I felt drunk, the euphoria was so intense. We went running out the back doors of the church, briefly said hello to Holly and her month-old baby Jack who had gone into the foyer to deal with some crying issues, and then we burst out the door into the rain and went running giddly down to the parish hall for the reception, giggling like little kids that were out of school for the summer.

The wedding moment that I most regret not having a picture of is of Laurel, holding her train up above her knees with both hands, running and laughing down the sidewalk, her tiara twinkling in the light of oncoming headlights piercing the rain down 35th Ave.

The night before the wedding, I remember going to bed and lying next to her, thinking if I die tonight, I would feel like my life meant something, like it wasn't necessary to regret. That's probably the first time I've been able to say that.
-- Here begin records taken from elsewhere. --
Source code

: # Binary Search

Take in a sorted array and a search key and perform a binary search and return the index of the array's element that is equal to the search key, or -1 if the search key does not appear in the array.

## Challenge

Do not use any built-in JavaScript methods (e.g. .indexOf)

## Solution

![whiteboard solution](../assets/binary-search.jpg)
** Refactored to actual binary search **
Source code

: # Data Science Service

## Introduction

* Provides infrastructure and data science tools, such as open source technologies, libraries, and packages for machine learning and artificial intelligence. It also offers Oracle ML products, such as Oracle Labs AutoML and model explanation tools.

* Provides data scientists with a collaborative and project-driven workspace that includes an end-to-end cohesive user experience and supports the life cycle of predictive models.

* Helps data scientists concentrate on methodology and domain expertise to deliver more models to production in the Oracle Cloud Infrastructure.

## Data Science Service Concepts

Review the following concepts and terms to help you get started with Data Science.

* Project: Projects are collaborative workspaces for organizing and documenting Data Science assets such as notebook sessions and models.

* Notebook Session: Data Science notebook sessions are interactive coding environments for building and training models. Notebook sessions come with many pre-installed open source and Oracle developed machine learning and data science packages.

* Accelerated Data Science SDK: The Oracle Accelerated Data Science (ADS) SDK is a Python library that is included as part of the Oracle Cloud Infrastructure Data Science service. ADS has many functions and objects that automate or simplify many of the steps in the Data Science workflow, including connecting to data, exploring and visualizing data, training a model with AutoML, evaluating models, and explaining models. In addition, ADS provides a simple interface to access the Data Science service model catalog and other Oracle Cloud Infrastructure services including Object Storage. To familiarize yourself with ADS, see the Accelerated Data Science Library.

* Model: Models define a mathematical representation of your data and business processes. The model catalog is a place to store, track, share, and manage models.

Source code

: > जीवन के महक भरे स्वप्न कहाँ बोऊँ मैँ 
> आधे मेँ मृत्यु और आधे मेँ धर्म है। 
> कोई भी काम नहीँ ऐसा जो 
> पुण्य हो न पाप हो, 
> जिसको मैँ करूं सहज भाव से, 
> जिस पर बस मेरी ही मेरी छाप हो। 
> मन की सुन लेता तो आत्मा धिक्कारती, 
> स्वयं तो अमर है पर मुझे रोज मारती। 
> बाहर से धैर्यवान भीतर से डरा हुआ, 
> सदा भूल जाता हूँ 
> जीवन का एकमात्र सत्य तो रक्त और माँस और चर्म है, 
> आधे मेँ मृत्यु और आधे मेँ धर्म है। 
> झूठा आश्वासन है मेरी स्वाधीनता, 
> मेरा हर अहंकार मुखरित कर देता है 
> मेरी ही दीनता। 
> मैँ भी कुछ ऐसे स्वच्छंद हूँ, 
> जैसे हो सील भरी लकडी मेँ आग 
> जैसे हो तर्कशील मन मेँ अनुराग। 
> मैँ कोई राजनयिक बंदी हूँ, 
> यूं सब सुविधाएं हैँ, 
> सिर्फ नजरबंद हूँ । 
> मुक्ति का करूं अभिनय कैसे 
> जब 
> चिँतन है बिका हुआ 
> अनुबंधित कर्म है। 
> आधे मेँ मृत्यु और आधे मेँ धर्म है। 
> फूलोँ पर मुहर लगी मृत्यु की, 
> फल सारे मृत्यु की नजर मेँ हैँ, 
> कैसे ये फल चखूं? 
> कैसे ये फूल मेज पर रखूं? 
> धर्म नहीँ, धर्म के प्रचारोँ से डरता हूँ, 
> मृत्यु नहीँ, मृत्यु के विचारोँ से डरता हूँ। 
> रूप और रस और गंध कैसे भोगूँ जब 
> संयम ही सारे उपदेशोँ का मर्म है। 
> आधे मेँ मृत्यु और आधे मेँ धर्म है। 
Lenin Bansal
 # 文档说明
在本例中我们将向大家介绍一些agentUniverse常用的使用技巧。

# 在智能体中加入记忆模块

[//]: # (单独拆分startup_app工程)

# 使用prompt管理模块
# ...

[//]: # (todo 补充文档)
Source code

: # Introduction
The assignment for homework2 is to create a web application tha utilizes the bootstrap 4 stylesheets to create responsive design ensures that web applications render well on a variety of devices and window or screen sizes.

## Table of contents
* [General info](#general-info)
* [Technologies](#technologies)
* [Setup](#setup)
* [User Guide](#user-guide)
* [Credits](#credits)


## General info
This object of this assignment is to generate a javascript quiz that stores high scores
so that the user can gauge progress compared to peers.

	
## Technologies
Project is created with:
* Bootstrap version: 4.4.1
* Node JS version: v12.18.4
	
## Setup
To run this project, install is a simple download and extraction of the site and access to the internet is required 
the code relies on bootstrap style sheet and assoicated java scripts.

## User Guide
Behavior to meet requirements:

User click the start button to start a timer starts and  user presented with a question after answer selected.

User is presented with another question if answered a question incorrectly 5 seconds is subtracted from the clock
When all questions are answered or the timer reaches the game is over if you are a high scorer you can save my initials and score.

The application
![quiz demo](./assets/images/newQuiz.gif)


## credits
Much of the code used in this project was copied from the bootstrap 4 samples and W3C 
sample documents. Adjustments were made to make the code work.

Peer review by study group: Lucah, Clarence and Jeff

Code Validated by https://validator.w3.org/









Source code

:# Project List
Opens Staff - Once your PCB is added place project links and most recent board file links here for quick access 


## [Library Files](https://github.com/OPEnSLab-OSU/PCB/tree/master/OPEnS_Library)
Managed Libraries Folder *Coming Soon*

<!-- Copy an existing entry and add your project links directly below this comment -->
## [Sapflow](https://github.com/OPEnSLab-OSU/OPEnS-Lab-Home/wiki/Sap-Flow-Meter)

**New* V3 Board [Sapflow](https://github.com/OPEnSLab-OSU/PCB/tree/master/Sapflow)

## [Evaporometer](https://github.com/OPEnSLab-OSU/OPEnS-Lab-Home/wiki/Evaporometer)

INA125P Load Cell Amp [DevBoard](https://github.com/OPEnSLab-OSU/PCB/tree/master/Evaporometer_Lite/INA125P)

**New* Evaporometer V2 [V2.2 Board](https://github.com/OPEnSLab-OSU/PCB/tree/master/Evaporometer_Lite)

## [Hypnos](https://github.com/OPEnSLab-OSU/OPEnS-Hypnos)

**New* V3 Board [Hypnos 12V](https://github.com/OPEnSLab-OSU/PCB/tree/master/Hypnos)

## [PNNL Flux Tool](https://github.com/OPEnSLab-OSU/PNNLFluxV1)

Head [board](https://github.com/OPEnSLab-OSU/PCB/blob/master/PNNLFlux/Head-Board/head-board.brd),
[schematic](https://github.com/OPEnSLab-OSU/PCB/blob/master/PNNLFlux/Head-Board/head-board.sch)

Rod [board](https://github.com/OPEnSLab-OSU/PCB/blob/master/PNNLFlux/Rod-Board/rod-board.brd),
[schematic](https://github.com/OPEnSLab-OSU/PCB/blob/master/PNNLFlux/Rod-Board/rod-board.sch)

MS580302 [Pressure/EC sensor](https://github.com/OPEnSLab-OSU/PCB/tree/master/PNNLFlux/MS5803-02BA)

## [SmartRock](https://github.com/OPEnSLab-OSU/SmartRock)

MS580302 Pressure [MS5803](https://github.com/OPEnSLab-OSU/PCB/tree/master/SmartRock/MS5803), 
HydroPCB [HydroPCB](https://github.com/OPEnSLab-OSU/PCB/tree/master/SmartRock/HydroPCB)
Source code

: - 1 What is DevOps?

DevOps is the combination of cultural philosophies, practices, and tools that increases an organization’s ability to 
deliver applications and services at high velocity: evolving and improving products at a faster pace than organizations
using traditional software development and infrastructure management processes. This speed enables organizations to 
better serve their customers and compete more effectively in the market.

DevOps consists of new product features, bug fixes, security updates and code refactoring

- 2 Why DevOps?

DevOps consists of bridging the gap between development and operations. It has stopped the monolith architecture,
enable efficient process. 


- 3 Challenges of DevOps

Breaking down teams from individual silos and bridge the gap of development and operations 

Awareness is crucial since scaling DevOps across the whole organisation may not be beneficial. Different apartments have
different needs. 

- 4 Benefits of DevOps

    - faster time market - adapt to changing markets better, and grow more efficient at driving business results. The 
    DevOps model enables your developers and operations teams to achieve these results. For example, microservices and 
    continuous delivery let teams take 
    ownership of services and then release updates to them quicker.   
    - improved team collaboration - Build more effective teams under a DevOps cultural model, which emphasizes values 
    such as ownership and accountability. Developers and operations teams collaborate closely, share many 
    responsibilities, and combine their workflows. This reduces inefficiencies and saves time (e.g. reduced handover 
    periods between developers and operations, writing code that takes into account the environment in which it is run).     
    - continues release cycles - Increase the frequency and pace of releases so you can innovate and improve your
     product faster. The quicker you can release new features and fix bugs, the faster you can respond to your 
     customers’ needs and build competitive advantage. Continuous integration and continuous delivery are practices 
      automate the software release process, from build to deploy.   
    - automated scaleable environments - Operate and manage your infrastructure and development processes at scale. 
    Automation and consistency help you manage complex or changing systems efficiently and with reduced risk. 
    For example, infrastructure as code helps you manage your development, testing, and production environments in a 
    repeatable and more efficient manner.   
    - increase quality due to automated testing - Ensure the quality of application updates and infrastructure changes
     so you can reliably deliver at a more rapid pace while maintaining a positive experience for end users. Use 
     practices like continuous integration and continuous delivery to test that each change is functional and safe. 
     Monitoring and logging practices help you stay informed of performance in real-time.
Obviously there's more I want to do with my life, and buying the farm at 31 would be fairly poopy. Still, it feels different. I feel like every day I get from now on is gravy. Mmm. Gravy.

There were five days of festivities with friends before the wedding, and in the end I feel like that was exactly the right way to go. I actually got to talk to some of the people who flew thousands of miles to be here for the shindig. I even got to have fairly reasonable conversations with most of them.

Oh my God, the toasts. Laurel's dad gave a very sweet toast, and got us both choked up. My dad really pulled it out and gave a hysterically funny "engineer" toast quantifying Laurel's wonderfulness via the unusual unit of camels (Laurel's wonderfulness is over 5000 on the camel scale, in case you were wondering, which is a whole very long story in and of itself).

Heike brought up the phone conversation I'd had with her just after one of our first dates, which I'd completely forgotten about, where she predicted great things with this particular lady. Quite prescient.

And John just reduced us both to sobbing piles of nice clothing, with a toast that was just too beautiful for me to paraphrase here.

Lorraine and Ainsley met at the bar, which was hysterically funny, given that I'd gotten monumentally wasted on New Year's with Lorraine and called Ainsley at 5 in the morning to convince him to get it on with her.

What friends. What a lucky man I am.